Why Couples Struggling With Sex Need Non-Sexual Touch



“Sex and intimacy are two different things, but we often use them interchangeably in our society,” marriage therapist Kiaundra Jackson, LMFT, tells mbg. “I often talk with the couples I work with about the importance of non-sexual touch in a relationship.”

Non-sexual touch—like nuzzling up with each other in bed in the morning, kissing each other hello and goodbye, or simply resting a hand on your partner’s arm or knee as you talk to each other—can be very important for creating feelings of warmth and closeness between a couple. For many couples, losing all physical touch in a relationship can really hurt their connection.

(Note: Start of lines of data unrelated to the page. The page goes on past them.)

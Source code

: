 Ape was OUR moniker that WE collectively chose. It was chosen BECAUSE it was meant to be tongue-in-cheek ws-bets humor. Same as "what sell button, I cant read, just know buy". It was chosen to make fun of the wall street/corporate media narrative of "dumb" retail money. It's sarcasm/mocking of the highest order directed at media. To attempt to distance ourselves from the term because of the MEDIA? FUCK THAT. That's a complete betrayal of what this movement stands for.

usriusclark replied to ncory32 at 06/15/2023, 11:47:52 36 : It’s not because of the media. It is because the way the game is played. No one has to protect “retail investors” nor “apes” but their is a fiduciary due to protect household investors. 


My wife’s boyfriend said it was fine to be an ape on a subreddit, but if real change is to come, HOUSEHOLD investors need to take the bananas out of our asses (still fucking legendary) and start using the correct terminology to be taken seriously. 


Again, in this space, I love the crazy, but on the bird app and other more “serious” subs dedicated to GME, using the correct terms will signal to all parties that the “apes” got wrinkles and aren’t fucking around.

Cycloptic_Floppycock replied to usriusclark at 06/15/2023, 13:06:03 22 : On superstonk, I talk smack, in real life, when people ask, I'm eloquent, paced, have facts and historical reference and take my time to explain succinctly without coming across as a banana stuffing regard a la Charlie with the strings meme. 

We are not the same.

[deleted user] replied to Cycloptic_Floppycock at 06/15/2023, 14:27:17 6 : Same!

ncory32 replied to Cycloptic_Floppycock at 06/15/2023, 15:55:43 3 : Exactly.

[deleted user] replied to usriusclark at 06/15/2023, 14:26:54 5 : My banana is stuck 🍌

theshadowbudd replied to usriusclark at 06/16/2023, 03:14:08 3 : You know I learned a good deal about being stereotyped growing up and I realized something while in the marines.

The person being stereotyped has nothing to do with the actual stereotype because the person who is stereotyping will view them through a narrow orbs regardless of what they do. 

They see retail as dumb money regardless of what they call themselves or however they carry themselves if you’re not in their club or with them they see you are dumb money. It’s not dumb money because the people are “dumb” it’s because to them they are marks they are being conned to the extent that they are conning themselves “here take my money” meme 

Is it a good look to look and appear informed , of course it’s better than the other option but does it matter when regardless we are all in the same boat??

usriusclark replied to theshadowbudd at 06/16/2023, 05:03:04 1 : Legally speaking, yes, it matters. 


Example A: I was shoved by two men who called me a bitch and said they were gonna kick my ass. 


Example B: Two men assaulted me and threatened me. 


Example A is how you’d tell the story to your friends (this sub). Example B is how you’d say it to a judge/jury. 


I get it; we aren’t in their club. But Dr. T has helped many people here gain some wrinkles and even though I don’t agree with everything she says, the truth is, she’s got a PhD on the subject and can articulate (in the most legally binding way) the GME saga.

Of course, some people are simply not that touchy in general; different people have different love languages and might care more about different types of intimacy, and that’s okay. As long as a couple is finding ways to mutually show affection that feel good to both partners, that’s what matters.

But scientifically speaking, there are many benefits of touch, particularly for relationships. Any form of touch—from hugging to orgasms—triggers the release of feel-good hormones in the body, including serotonin, dopamine, and oxytocin, according to Jackson. “Oxytocin is known as the bonding hormone. That hormone is the same hormone released between a newborn baby and its mother, which is why skin-to-skin contact is highly recommended for bonding after childbirth,” she adds.

That means touch can be important for couples to feel close to each other, too—especially couples who are already feeling tension in their relationship because of a lack of sex. In fact, one reason why couples in sexless relationships may struggle so much is because they’ve lost all forms of physical intimacy, not just sex.